* [YOUR INSTRUCTIONS]:
Exactly the lines from the start of the data through the line containing "For Web Artisans" should be output, with both ends kept and nothing added.

(Dataset items)
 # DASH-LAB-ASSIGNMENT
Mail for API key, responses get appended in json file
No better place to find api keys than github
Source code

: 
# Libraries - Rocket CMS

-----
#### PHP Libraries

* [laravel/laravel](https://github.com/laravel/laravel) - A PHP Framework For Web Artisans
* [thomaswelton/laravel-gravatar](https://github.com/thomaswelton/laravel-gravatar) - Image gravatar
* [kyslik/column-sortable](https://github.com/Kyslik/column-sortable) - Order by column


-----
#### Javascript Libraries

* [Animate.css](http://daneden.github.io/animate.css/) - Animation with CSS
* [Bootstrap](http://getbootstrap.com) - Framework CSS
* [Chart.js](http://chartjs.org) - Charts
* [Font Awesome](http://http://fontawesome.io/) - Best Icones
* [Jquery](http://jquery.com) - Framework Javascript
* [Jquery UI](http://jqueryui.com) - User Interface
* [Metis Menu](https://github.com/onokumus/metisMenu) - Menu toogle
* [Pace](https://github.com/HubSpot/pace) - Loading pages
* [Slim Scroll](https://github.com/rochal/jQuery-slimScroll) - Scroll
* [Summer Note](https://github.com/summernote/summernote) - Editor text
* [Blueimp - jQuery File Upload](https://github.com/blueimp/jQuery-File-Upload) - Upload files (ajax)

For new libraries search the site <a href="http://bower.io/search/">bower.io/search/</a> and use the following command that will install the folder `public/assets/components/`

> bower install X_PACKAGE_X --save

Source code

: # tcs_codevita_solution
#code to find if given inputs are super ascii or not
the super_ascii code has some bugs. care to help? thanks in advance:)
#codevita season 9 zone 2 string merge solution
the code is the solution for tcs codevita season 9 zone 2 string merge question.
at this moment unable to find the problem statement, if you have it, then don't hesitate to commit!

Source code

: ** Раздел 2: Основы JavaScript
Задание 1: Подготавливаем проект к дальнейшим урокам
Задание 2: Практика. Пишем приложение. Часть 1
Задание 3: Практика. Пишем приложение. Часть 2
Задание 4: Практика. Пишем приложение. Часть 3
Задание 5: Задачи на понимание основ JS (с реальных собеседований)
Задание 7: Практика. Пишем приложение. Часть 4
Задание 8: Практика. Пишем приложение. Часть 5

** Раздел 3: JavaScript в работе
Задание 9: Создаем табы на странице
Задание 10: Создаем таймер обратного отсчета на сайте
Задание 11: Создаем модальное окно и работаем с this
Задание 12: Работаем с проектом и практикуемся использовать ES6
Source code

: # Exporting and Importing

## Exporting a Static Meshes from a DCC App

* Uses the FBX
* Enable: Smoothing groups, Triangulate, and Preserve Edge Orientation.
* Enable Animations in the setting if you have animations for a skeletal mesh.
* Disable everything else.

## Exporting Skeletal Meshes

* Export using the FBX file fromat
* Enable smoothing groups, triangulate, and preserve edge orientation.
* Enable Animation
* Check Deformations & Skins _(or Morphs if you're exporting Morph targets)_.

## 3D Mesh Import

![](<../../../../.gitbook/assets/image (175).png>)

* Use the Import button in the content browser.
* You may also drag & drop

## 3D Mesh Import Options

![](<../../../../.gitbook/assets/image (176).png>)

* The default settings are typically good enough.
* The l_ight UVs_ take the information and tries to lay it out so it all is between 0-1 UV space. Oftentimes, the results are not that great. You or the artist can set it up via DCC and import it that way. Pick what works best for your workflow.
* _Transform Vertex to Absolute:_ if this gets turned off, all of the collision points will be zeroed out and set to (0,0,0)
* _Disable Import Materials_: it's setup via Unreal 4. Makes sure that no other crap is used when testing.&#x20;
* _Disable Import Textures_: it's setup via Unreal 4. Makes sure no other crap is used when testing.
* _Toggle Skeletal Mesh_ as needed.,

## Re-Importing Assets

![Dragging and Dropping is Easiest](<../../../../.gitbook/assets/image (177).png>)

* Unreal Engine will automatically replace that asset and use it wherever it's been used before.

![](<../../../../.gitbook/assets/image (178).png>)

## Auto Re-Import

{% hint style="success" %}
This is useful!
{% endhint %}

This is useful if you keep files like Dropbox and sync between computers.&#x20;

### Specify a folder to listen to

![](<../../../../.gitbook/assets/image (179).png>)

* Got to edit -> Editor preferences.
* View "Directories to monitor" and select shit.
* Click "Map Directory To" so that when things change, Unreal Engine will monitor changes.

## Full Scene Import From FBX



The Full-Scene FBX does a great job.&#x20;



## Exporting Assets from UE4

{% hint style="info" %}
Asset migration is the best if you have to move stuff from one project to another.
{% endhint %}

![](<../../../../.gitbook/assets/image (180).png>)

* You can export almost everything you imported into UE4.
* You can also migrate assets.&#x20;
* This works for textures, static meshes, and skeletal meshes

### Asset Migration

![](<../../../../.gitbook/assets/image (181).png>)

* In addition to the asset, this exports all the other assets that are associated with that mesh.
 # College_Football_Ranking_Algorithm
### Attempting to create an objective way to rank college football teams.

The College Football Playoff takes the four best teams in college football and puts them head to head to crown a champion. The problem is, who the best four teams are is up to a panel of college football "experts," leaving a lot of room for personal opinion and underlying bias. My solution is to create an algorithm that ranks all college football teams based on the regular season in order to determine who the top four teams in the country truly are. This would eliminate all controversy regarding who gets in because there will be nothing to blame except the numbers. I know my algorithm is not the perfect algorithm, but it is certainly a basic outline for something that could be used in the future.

* [EXERCISE OUTPUT]:
 # DASH-LAB-ASSIGNMENT
Mail for API key, responses get appended in json file
No better place to find api keys than github
Source code

: 
# Libraries - Rocket CMS

-----
#### PHP Libraries

* [laravel/laravel](https://github.com/laravel/laravel) - A PHP Framework For Web Artisans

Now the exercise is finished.